Estate agents and property economists often talk about the average “listing time” getting longer or shorter – but what does this actually mean to the individual home buyer or seller?
Gerhard Kotzé, MD of the RealNet estate agency group, says the average listing time is a useful measure of whether the market generally is moving in favour of buyers or of sellers. “The listing time of a property refers to the number of days between the time that it is first listed as being for sale, and the time that an offer to purchase is accepted or the owner decides to take the property off the market again.
“And of course that period tends to be shorter when there is high demand and lots of buyers keen to snap up any well-priced properties that become available – and longer when there is low demand and an oversupply of properties for sale relative to the number of potential buyers.
“In short, when the national average listing time gets longer, it is an indication that a “buyers’ market” is developing and that sellers may need to become increasingly accommodating with regard to both price and terms in order get their properties sold.
“On the other hand, when the national average listing time becomes shorter, it indicates an overall market shift in favour of sellers – and also the likelihood of home prices becoming less negotiable and possibly even starting to rise if the supply of homes for sale continues to shrink in the face of high buyer demand.
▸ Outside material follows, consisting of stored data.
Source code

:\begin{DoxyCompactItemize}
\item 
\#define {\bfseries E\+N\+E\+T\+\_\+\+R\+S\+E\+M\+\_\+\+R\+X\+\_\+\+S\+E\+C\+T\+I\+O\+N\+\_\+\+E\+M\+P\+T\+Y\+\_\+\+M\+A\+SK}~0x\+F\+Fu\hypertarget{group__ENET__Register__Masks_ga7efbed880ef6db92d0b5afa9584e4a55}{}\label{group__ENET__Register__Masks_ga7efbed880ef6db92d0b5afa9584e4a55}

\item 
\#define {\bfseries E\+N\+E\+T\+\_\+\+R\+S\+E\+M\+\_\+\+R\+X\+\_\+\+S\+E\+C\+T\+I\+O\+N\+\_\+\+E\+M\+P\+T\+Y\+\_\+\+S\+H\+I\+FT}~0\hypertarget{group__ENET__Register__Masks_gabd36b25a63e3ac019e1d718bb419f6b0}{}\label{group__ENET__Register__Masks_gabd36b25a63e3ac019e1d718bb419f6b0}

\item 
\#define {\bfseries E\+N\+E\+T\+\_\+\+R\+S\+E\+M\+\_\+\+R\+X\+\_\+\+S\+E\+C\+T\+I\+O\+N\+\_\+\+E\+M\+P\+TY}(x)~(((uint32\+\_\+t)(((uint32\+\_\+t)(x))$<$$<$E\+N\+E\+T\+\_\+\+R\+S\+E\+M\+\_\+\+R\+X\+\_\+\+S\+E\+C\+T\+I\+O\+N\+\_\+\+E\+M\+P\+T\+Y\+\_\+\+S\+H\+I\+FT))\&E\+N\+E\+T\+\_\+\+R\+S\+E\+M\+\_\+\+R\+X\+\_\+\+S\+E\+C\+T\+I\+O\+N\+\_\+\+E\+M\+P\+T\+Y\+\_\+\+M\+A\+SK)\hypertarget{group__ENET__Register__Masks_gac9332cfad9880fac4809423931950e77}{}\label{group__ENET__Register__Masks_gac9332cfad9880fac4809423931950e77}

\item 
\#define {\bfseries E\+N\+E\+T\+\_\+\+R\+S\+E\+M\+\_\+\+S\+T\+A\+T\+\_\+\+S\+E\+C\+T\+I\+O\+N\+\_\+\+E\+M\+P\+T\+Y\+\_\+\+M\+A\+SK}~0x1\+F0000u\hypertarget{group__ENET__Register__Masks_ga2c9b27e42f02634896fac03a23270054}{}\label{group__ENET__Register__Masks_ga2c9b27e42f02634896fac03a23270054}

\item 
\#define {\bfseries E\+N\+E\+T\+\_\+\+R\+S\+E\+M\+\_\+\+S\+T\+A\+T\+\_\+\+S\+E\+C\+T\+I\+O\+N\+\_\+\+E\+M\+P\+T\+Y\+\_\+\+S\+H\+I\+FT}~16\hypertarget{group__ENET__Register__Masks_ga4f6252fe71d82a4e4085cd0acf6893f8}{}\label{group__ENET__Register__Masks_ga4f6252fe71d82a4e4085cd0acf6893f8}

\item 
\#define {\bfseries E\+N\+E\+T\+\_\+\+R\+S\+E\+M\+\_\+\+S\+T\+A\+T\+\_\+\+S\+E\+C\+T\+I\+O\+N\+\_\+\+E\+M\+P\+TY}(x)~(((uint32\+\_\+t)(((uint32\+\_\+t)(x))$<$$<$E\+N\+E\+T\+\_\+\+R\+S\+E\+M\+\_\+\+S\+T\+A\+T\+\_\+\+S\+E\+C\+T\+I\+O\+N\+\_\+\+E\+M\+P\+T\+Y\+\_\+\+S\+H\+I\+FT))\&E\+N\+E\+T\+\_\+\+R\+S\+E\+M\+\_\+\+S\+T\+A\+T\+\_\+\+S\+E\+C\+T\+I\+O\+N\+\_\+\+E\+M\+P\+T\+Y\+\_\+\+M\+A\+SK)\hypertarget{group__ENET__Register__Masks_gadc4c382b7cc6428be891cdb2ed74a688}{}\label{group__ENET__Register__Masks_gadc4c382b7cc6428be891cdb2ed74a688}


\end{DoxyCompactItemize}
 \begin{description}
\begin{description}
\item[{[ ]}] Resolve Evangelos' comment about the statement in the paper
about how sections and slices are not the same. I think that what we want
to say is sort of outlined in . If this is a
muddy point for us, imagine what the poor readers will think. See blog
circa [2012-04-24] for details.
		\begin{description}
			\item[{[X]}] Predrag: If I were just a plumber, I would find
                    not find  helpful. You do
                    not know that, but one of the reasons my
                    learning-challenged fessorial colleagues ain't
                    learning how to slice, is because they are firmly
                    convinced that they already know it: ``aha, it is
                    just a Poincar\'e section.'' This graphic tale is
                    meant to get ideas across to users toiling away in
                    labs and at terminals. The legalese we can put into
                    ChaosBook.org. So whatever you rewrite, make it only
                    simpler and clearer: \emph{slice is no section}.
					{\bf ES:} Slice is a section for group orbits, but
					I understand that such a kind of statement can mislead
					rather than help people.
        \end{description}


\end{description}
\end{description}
“In the latter set of circumstances the average home loan size will also tend to rise and it will become even more advantageous to be pre-qualified for a home loan, especially if you are one of a number of buyers making competing offers for the same property.”
He says that this is where the market appears to be currently, according to the latest statistics from First National Bank, which show that the national average listing time fell to 67 days in the fourth quarter of last year from 76 days in the third quarter. In addition, the figures show that the average differential between asking prices and actual selling prices has declined to 10% currently from 13% at the beginning of 2020, while the average home price increased by 2,1% last year.
“However, it is important to remember that the property market is never homogenous, and that national averages can mask very big differences between various segments of the market. At the moment, for example, we are seeing much shorter listing times and greater price growth in the lower price categories than in the higher categories.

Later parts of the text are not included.